Saved entries:
***

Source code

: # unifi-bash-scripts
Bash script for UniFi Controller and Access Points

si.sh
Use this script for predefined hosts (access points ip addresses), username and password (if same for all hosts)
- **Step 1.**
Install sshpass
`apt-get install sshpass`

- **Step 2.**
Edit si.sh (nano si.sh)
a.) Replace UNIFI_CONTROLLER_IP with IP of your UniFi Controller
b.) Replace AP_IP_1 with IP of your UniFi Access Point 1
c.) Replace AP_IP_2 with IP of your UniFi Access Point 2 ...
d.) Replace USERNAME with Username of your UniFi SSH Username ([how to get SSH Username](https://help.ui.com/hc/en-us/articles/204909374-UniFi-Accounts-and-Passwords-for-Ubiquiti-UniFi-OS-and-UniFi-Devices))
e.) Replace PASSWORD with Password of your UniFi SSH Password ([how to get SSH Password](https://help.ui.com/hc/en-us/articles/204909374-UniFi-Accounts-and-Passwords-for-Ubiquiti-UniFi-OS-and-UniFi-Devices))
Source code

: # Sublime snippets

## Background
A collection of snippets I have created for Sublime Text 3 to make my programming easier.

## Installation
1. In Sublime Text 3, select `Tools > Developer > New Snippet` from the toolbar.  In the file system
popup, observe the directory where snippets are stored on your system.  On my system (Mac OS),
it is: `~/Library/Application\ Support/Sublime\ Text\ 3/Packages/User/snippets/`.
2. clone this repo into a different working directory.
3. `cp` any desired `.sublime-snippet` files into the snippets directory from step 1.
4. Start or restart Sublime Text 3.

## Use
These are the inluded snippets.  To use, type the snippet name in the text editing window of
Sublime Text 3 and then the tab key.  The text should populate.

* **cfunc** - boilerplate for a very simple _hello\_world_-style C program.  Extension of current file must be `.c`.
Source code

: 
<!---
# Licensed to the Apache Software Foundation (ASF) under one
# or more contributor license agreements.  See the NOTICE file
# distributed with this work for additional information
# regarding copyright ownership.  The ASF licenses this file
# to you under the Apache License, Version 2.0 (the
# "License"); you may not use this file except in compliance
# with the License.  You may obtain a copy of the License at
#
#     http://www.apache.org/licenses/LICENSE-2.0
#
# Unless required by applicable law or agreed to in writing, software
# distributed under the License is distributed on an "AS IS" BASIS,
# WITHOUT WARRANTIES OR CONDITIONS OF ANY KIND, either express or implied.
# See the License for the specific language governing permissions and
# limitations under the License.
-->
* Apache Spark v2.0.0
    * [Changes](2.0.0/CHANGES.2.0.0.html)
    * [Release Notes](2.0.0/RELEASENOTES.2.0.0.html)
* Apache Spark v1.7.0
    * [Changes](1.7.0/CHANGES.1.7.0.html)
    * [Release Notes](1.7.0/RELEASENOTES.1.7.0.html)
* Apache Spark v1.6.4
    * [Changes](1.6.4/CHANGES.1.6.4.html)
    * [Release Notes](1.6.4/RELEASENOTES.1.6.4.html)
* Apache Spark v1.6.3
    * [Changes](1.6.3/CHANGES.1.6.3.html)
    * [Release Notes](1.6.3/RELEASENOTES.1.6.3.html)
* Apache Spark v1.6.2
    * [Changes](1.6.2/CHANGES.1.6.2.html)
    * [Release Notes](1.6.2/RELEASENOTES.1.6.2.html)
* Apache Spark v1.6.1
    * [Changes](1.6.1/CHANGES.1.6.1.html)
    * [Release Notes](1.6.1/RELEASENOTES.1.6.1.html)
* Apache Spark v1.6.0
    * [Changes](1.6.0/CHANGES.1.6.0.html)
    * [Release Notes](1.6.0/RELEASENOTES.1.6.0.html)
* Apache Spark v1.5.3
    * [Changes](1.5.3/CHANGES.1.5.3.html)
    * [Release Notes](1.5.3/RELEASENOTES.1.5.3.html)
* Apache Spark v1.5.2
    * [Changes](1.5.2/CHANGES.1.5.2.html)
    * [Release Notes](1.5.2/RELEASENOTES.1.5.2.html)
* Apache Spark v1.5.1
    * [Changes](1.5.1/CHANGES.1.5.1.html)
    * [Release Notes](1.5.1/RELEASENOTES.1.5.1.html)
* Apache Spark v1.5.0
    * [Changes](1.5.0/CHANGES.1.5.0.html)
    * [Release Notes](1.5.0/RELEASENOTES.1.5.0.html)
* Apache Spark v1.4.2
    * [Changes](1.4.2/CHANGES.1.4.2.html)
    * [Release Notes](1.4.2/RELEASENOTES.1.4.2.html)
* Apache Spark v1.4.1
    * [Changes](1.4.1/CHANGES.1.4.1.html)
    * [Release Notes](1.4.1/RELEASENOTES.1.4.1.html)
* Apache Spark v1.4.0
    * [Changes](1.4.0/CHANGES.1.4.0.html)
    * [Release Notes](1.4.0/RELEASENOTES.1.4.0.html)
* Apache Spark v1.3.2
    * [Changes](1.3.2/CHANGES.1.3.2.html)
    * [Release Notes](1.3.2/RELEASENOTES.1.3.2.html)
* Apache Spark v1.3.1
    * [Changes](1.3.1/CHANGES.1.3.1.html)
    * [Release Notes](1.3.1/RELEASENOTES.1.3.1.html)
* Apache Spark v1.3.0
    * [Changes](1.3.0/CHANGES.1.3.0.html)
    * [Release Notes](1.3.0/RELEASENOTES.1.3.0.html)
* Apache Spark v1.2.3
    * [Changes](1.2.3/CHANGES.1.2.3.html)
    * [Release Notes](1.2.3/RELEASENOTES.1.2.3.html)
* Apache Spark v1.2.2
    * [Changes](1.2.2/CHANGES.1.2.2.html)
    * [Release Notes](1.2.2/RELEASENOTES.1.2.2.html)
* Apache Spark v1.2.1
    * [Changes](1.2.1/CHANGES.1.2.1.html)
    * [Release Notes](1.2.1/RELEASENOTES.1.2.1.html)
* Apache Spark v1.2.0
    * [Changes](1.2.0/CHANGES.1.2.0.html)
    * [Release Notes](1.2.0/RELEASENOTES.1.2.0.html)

***

Repeat word for word the lines above that run from the line containing "Apache Spark v1.6.1" through the line containing "Apache Spark v1.5.3", both ends included, and nothing else.

* Apache Spark v1.6.1
    * [Changes](1.6.1/CHANGES.1.6.1.html)
    * [Release Notes](1.6.1/RELEASENOTES.1.6.1.html)
* Apache Spark v1.6.0
    * [Changes](1.6.0/CHANGES.1.6.0.html)
    * [Release Notes](1.6.0/RELEASENOTES.1.6.0.html)
* Apache Spark v1.5.3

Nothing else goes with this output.